自分で進退を決められるらしいリーマスとは違い、おそらく強制的に。
「まだ望みはあります」というマクゴナガルの言い方が、既に望が薄いことを示していた。


『てことは……私、あと1年半……野宿、ですか?』


それはさすがに勘弁してほしい。
いくらなんでも無理だ。
帰る日になる前に死んでしまう。


『困る!だって私、来たくてこっち来たわけじゃないし!事故だし!そこはしっかり責任を取ってもらわないと!』
「ええそうです。その通りです。ダンブルドアが責任を持ってあなたの住む場所を準備してくださるでしょう」
『住む場所……どこに?1人で?』
「そこで、提案があります」


マクゴナガルは深呼吸をし、夜が明けようとしている窓の外を見た。
月はもうだいぶ薄くなり、青紫色の空に溶けかけている。
月が見えなくなれば元の姿に戻れるのだろうかと、暗闇に消えていったリーマスのことを考えた。

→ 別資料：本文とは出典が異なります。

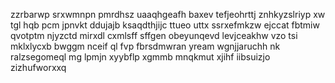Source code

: zzrbarwp srxwmnpn pmrdhsz uaaqhgeafh baxev tefjeohrttj znhkyzslriyp xw tgl hqb pcm jpnvkt ddujajb ksaqdthjijc ttueo uttx ssrxefmkzw ejccat fbtmiw qvotptm njyzctd mirxdl cxmlsff sffgen obeyunqevd levjceakhw vzo tsi mklxlycxb bwggm nceif ql fvp fbrsdmwran yream wgnjjaruchh nk ralzsegomeql mg lpmjn xyybflp xgmmb mnqkmut xjihf iibsuizjo zizhufworxxq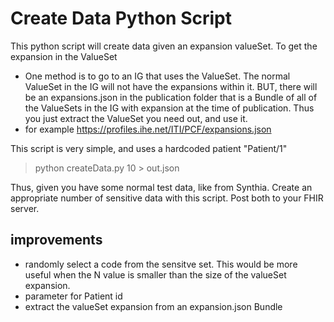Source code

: # Create Data Python Script

This python script will create data given an expansion valueSet. To get the expansion in the ValueSet

- One method is to go to an IG that uses the ValueSet. The normal ValueSet in the IG will not have the expansions within it. BUT, there will be an expansions.json in the publication folder that is a Bundle of all of the ValueSets in the IG with expansion at the time of publication. Thus you just extract the ValueSet you need out, and use it.
- for example https://profiles.ihe.net/ITI/PCF/expansions.json
  
This script is very simple, and uses a hardcoded patient "Patient/1"

> python createData.py 10 > out.json

Thus, given you have some normal test data, like from Synthia. Create an appropriate number of sensitive data with this script. Post both to your FHIR server.

## improvements

- randomly select a code from the sensitve set. This would be more useful when the N value is smaller than the size of the valueSet expansion.
- parameter for Patient id
- extract the valueSet expansion from an expansion.json Bundle

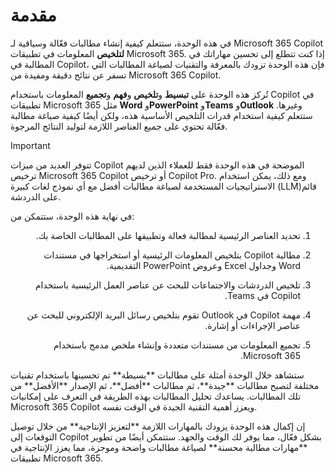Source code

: # مقدمة

في هذه الوحدة، ستتعلم كيفية إنشاء مطالبات فعّالة وسياقية لـ Microsoft 365 Copilot **لتلخيص** المعلومات في تطبيقات Microsoft 365. إذا كنت تتطلع إلى تحسين مهاراتك في المطالبة في Copilot، فإن هذه الوحدة تزودك بالمعرفة والتقنيات لصياغة المطالبات التي تسفر عن نتائج دقيقة ومفيدة من Microsoft 365 Copilot.

تُركز هذه الوحدة على **تبسيط** و**تلخيص** و**فهم** و**تجميع** المعلومات باستخدام Copilot في تطبيقات Microsoft 365 مثل **Word** و**PowerPoint** و**Teams** و**Outlook** وغيرها. ستتعلم كيفية استخدام قدرات التلخيص الأساسية هذه، ولكن أيضًا كيفية صياغة مطالبة فعّالة تحتوي على جميع العناصر اللازمة لتوليد النتائج المرجوة.

> [!IMPORTANT]
> تتوفر العديد من ميزات Copilot الموضحة في هذه الوحدة فقط للعملاء الذين لديهم ترخيص Microsoft 365 Copilot أو ترخيص Copilot Pro. ومع ذلك، يمكن استخدام الاستراتيجيات المستخدمة لصياغة مطالبات أفضل مع أي نموذج لغات كبيرة (LLM)قائم على الدردشة.

في نهاية هذه الوحدة، ستتمكن من:
<ol dir='rtl'>
	<li>
	<p>تحديد العناصر الرئيسية لمطالبة فعالة وتطبيقها على المطالبات الخاصة بك.</p>
	</li>
	<li>
	<p>مطالبة Copilot بتلخيص المعلومات الرئيسية أو استخراجها في مستندات Word وجداول Excel وعروض PowerPoint التقديمية.</p>
	</li>
	<li>
	<p>تلخيص الدردشات والاجتماعات للبحث عن عناصر العمل الرئيسية باستخدام Copilot في Teams.</p>
	</li>
	<li>
	<p>مهمة Copilot في Outlook تقوم بتلخيص رسائل البريد الإلكتروني للبحث عن عناصر الإجراءات أو إشارة.</p>
	</li>
	<li>
	<p>تجميع المعلومات من مستندات متعددة وإنشاء ملخص مدمج باستخدام Microsoft 365.</p>
	</li>
</ol>
ستشاهد خلال الوحدة أمثلة على مطالبات **بسيطة** تم تحسينها باستخدام تقنيات مختلفة لتصبح مطالبات **جيدة**، ثم مطالبات **أفضل**، ثم الإصدار **الأفضل** من تلك المطالبات. يساعدك تحليل المطالبات بهذه الطريقة في التعرف على إمكانيات Microsoft 365 Copilot ويعزز أهمية التقنية الجيدة في الوقت نفسه.</p>
<p>إن إكمال هذه الوحدة يزودك بالمهارات اللازمة **لتعزيز الإنتاجية** من خلال توصيل التوقعات إلى Copilot بشكل فعّال، مما يوفر لك الوقت والجهد. ستتمكن أيضًا من تطوير **مهارات مطالبة محسنة** لصياغة مطالبات واضحة وموجزة، مما يعزز الإنتاجية في تطبيقات Microsoft 365.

「ルーピン先生はおそらく教師を辞めたいと申し出るでしょう。もちろんダンブルドアはルーピン先生に来年以降も続けてもらえるよう説得するつもりです。しかし、もし――」
『もし……?』
「もし、ルーピン先生が学校を出て行くことになったら――もし、あなた方がよければ……」
『……ルーピン先生と住むの?』
「あくまで1つの可能性です」


急なことだったからまだ十分に話をしていないため、留学できる可能性も残っているとマクゴナガルは言った。
何よりリーマスが辞職をせずにすめばこの話はなかったことになる。
他にもレナを任せられる信頼のおける魔法使いはたくさんいるとも言った。
マクゴナガルは「あくまで可能性の1つだ」と何度も念押ししてきた。


「可能性の1つとして、選択肢の1つとして、あなたの意見を聞いておきます。――あなたもルーピン先生も学校を去らなければならなくなった場合、ルーピン先生の家で“その時”を待つことは可能ですか?」


予想外の提案だった。
こんなことってあるのだろうか。
責任を取ってくれとは言ったが、そこまでは求めていない。
野宿は嫌だし、1人暮らしや別の人に引き取られるのは心細いが、だからといって、家に住まわせろだなんて図々しいことまで言うつもりはなかった。
だいたい、いきなり同棲みたいなことをしろと言われても困る。
何がというわけではないが、心の準備というものが必要だ。


「どうですか?急かすようで悪いとは思いますが、近日中に決めねばなりません」
『えっと……』


もちろん留学できることが1番いい。
しかし、もし学校を追い出されることになったら――。
もし、リーマスがいいと言ってくれるなら――。


『……大丈夫、です』


鼓動が早くなるのを感じながら、レナはゆっくりと頷いた。